## TRY IT:
Please give back all the records exactly, but keep the pictures out.
----
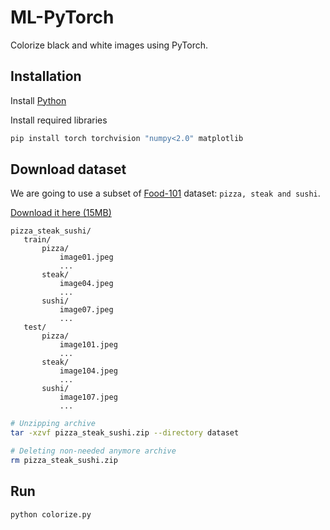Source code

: # ML-PyTorch

Colorize black and white images using PyTorch.

## Installation

Install [Python](https://www.python.org/downloads/)

Install required libraries

```bash
pip install torch torchvision "numpy<2.0" matplotlib
```

## Download dataset

We are going to use a subset of [Food-101](https://data.vision.ee.ethz.ch/cvl/datasets_extra/food-101/) dataset: `pizza, steak and sushi`.

[Download it here (15MB)](https://github.com/mrdbourke/pytorch-deep-learning/raw/main/data/pizza_steak_sushi.zip)

```
pizza_steak_sushi/
   train/
       pizza/
           image01.jpeg
           ...
       steak/
           image04.jpeg
           ...
       sushi/
           image07.jpeg
           ...
   test/
       pizza/
           image101.jpeg
           ...
       steak/
           image104.jpeg
           ...
       sushi/
           image107.jpeg
           ...
```

```bash
# Unzipping archive
tar -xzvf pizza_steak_sushi.zip --directory dataset

# Deleting non-needed anymore archive
rm pizza_steak_sushi.zip
```

## Run

```bash
python colorize.py
```
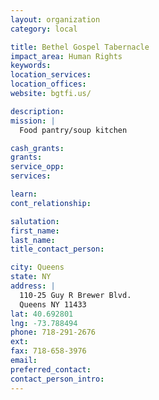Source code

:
 ```yaml
---
layout: organization
category: local

title: Bethel Gospel Tabernacle
impact_area: Human Rights
keywords: 
location_services: 
location_offices: 
website: bgtfi.us/‎

description: 
mission: |
  Food pantry/soup kitchen

cash_grants: 
grants: 
service_opp: 
services: 

learn: 
cont_relationship: 

salutation: 
first_name: 
last_name: 
title_contact_person: 

city: Queens
state: NY
address: |
  110-25 Guy R Brewer Blvd.     
  Queens NY 11433
lat: 40.692801
lng: -73.788494
phone: 718-291-2676
ext: 
fax: 718-658-3976
email: 
preferred_contact: 
contact_person_intro: 
---
```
----
## RESPONSE AREA:
Source code

: # ML-PyTorch

Colorize black and white images using PyTorch.

## Installation

Install [Python](https://www.python.org/downloads/)

Install required libraries

```bash
pip install torch torchvision "numpy<2.0" matplotlib
```

## Download dataset

We are going to use a subset of [Food-101](https://data.vision.ee.ethz.ch/cvl/datasets_extra/food-101/) dataset: `pizza, steak and sushi`.

[Download it here (15MB)](https://github.com/mrdbourke/pytorch-deep-learning/raw/main/data/pizza_steak_sushi.zip)

```
pizza_steak_sushi/
   train/
       pizza/
           image01.jpeg
           ...
       steak/
           image04.jpeg
           ...
       sushi/
           image07.jpeg
           ...
   test/
       pizza/
           image101.jpeg
           ...
       steak/
           image104.jpeg
           ...
       sushi/
           image107.jpeg
           ...
```

```bash
# Unzipping archive
tar -xzvf pizza_steak_sushi.zip --directory dataset

# Deleting non-needed anymore archive
rm pizza_steak_sushi.zip
```

## Run

```bash
python colorize.py
```
Source code

:
 ```yaml
---
layout: organization
category: local

title: Bethel Gospel Tabernacle
impact_area: Human Rights
keywords: 
location_services: 
location_offices: 
website: bgtfi.us/‎

description: 
mission: |
  Food pantry/soup kitchen

cash_grants: 
grants: 
service_opp: 
services: 

learn: 
cont_relationship: 

salutation: 
first_name: 
last_name: 
title_contact_person: 

city: Queens
state: NY
address: |
  110-25 Guy R Brewer Blvd.     
  Queens NY 11433
lat: 40.692801
lng: -73.788494
phone: 718-291-2676
ext: 
fax: 718-658-3976
email: 
preferred_contact: 
contact_person_intro: 
---
```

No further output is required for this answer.